Governor Fayose Closes The Petrol Stations Of Ekiti House Speaker. Ahhhh!


According to Punch, the confrontation between Fayose and Ekiti State
House of Assembly heightened on Wednesday with the government sealing off a filling station belonging to Speaker Adewale Omirin.
The speaker’s filling station, T. Five Integrated Service, is one of the four the government closed down in Ado-Ekiti to avert “unimaginable fire accident with attendant fatalities.”
The government, in a statement by the Chief Press Secretary to the governor, Idowu Adelusi, directed all the owners of the affected filling stations to report at the Ministry of Housing, Physical Planning and Urban Development with letters of approval.
Reacting to the closure, Omirin alleged that the governor ordered the closure of the filling station in order to intimidate and coerce him to join the PDP and dump his party, the APC.

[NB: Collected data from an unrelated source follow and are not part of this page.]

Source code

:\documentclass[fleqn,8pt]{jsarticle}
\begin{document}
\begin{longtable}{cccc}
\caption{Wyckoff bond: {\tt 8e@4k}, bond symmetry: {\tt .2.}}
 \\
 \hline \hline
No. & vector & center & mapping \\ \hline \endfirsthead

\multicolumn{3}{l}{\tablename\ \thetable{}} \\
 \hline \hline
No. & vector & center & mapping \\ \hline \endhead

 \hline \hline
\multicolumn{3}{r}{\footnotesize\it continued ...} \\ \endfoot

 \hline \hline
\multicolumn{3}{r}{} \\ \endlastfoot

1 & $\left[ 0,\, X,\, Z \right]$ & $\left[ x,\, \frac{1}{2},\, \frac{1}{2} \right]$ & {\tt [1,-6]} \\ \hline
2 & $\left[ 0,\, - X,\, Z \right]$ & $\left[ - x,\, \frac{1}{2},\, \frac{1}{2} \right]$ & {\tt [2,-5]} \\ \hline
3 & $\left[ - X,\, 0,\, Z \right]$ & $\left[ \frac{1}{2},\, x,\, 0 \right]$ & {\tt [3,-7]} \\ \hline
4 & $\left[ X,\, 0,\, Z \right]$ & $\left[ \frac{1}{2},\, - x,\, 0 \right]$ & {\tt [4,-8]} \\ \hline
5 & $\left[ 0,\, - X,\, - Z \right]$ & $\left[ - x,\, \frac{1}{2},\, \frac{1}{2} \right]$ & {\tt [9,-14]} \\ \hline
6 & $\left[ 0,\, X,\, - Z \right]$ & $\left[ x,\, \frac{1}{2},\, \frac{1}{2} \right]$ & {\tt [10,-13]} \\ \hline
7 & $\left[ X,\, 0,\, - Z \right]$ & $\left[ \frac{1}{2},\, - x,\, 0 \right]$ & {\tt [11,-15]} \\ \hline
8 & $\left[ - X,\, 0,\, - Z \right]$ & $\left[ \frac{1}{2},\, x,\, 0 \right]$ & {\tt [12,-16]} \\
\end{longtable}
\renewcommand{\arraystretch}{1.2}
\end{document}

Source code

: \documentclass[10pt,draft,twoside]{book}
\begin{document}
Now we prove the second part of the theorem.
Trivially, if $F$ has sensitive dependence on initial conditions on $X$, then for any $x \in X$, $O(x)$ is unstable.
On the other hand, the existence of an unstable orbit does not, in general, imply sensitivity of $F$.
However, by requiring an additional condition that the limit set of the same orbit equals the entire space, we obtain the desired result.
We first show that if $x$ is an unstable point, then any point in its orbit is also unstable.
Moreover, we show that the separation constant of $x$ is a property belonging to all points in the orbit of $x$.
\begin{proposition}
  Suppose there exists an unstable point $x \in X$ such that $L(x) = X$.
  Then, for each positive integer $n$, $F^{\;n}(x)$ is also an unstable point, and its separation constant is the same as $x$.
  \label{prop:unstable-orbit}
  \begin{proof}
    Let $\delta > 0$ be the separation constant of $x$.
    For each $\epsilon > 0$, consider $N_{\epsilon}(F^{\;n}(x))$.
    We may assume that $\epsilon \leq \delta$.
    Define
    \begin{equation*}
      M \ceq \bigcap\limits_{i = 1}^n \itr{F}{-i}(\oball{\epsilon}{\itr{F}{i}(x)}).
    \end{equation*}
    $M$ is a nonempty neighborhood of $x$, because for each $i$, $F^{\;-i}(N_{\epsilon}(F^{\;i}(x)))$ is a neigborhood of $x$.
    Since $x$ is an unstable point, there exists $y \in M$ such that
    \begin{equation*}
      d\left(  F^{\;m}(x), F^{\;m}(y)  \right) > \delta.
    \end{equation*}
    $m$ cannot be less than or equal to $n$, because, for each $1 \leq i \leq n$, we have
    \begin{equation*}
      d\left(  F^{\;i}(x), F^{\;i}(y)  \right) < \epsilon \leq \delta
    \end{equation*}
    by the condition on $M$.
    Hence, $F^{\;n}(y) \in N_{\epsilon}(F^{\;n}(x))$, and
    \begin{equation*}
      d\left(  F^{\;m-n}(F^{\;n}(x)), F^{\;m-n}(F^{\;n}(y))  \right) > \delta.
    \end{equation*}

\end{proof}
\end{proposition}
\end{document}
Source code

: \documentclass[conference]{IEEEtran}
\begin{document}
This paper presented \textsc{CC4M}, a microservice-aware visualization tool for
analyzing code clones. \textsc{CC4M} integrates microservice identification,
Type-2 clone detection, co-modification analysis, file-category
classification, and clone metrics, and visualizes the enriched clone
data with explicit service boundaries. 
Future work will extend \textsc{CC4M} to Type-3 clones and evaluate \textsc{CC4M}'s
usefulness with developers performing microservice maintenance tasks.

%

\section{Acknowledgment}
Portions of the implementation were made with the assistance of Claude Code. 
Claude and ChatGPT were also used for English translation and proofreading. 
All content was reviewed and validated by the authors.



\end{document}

He said, “I called the governor to confirm what the honourable member told me about the plan to close my filling station. The governor denied any such plan, swearing that he would not pursue any victimisation agenda against his opponents. But only yesterday (Wednesday), the governor ordered the closure of the filling station, citing environmental factor.”
He said he met all the necessary environmental laws and got the necessary approval for the station.
The speaker has vowed in a statement by his Special Adviser (Media), Wole Olujobi, not to “buckle undue political pressure to abandon his party for the PDP for selfish and pecuniary motives.”
The speaker wondered why Fayose would start victimising those who did not share his political belief.
The statement quoted Omirin as saying that another assembly member, Joseph Olugbemi, had told him that the governor had made up his mind to close the filling station over his refusal to join the PDP.
Olugbemi is one of the six APC members that defected to the PDP on the day Fayose was inaugurated as the new governor of the state.
Omirin recalled that he had earlier promised the governor that the assembly would work with him in the interest of Ekiti people, to deliver dividends of democracy.
Omirin said he had a background of political fidelity anchored on progressive democratic practice and so would not abandon the principle in pursuit of selfish agenda.
He insisted that the present atmosphere in the state does not call for high-handedness and persecution.
He warned that attacks on them would smear the relationship between the Executive and Legislature.